Ice fishermen who spoke against the proposal at Wednesday’s meeting said the intentional illegal introduction of larger fish species — such as bass and pike — is the real threat to Maine’s wild brook trout, not the accidental dumping of live baitfish during ice fishing season.

“I’m not hearing a good analysis of the real problem. The real problem is bass fishermen moving the fish they want. Let’s fix the problem. I don’t know how to do that, but I know we’re not doing it with this,” said Rick Denaco of Vassalboro.

A half dozen ice fishermen disagreed with the plan, including Rep. Paul Davis, R-Sangerville, chair of the Legislature’s Joint Committee on Inland Fisheries and Wildlife. Davis said the proposed rule would threaten Maine’s ice fishing heritage.

“I’ve gotten a lot of calls in the last week on the live-bait issue. I would urge you to consider it as a wider issue and maybe put in legislation, rather than passing it through rule-making,” Davis said.
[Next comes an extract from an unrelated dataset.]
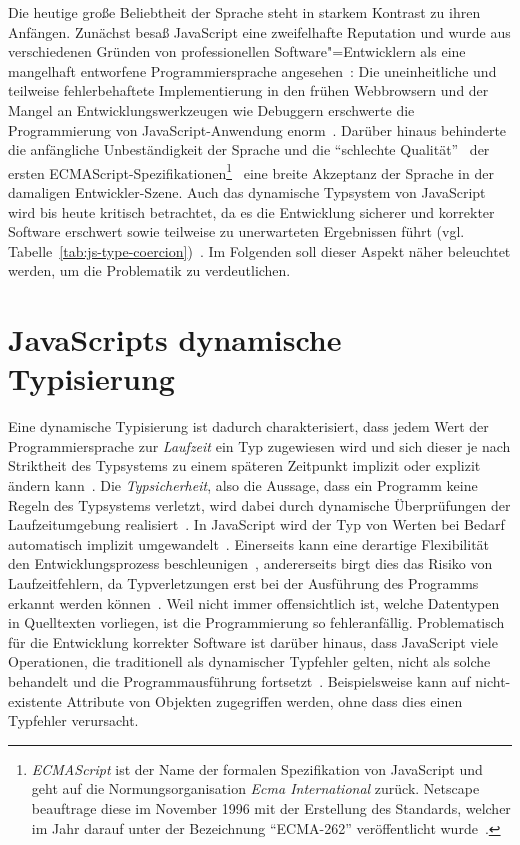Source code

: Die heutige große Beliebtheit der Sprache steht in starkem Kontrast zu ihren Anfängen. Zunächst besaß JavaScript eine zweifelhafte Reputation und wurde aus verschiedenen Gründen von professionellen Software"=Entwicklern als eine mangelhaft entworfene Programmiersprache angesehen~\autocite{CROCKFORD:JS_POPULAR}: Die uneinheitliche und teilweise fehlerbehaftete Implementierung in den frühen Webbrowsern und der Mangel an Entwicklungswerkzeugen wie Debuggern erschwerte die Programmierung von JavaScript-Anwendung enorm~\autocite{OREILLY:JS_HOW_DID_WE_GET_THERE}. Darüber hinaus behinderte die anfängliche Unbeständigkeit der Sprache und die \enquote{schlechte Qualität}~\autocite{CROCKFORD:JS_MISUNDERSTOOD} der ersten ECMAScript-Spezifikationen\footnote{\textit{ECMAScript} ist der Name der formalen Spezifikation von JavaScript und geht auf die Normungsorganisation \textit{Ecma International} zurück. Netscape beauftrage diese im November 1996 mit der Erstellung des Standards, welcher im Jahr darauf unter der Bezeichnung \enquote{ECMA-262} veröffentlicht wurde~\autocite{ECMASCRIPT:1997}.}~\autocite{ECMASCRIPT:1997} eine breite Akzeptanz der Sprache in der damaligen Entwickler-Szene. Auch das dynamische Typsystem von JavaScript wird bis heute kritisch betrachtet, da es die Entwicklung sicherer und korrekter Software erschwert sowie teilweise zu unerwarteten Ergebnissen führt (vgl. Tabelle~\ref{tab:js-type-coercion})~\autocite{NIKHIL:2014,PRADEL:2015}. Im Folgenden soll dieser Aspekt näher beleuchtet werden, um die Problematik zu verdeutlichen.

\section{JavaScripts dynamische Typisierung}

Eine dynamische Typisierung ist dadurch charakterisiert, dass jedem Wert der Programmiersprache zur \emph{Laufzeit} ein Typ zugewiesen wird und sich dieser je nach Striktheit des Typsystems zu einem späteren Zeitpunkt implizit oder explizit ändern kann~\autocite[45]{WALDMANN:PPS}. Die \emph{Typsicherheit}, also die Aussage, dass ein Programm keine Regeln des Typsystems verletzt, wird dabei durch dynamische Überprüfungen der Laufzeitumgebung realisiert~\autocite[37]{CARDELLI:TYPE_SYSTEMS}. In JavaScript wird der Typ von Werten bei Bedarf automatisch implizit umgewandelt~\autocite{RICHARDS:2010}. Einerseits kann eine derartige Flexibilität den Entwicklungsprozess beschleunigen~\autocite[1]{FLOW:PAPER}, andererseits birgt dies das Risiko von Laufzeitfehlern, da Typverletzungen erst bei der Ausführung des Programms erkannt werden können~\autocite{ANDERSON:2005}. Weil nicht immer offensichtlich ist, welche Datentypen in Quelltexten vorliegen, ist die Programmierung so fehleranfällig. Problematisch für die Entwicklung korrekter Software ist darüber hinaus, dass JavaScript viele Operationen, die traditionell als dynamischer Typfehler gelten, nicht als solche behandelt und die Programmausführung fortsetzt~\autocite{NIKHIL:2014}. Beispielsweise kann auf nicht-existente Attribute von Objekten zugegriffen werden, ohne dass dies einen Typfehler verursacht.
Others said IFW should drop the rule and instead ramp up its educational efforts to stop the illegal introduction of non-native fish.

“I’ve fished a lot of ponds (on the Allagash Wilderness Waterway) the past four to five years. And I was approached by maybe two (biologists). (Fisheries) people are just not getting around,” said Lee Thornton, whose family runs Nugent’s Camps on the Chamberlain Lake. But Woodcock stood by the proposed rule.

“We took the Allagash off the list (of 16 waters). It’s very historic … But is it off the table? No. We will look at that in the future. There is no question we will,” Woodcock said.

The proposed live-bait rule will go to the Maine Secretary of State’s Office next week. It will then be open to public comment for two months, including at three public hearings around the state, before it is voted on by the advisory council on Nov. 15. The three public hearings will be on Oct. 22, 23 and 24, at sites to be determined.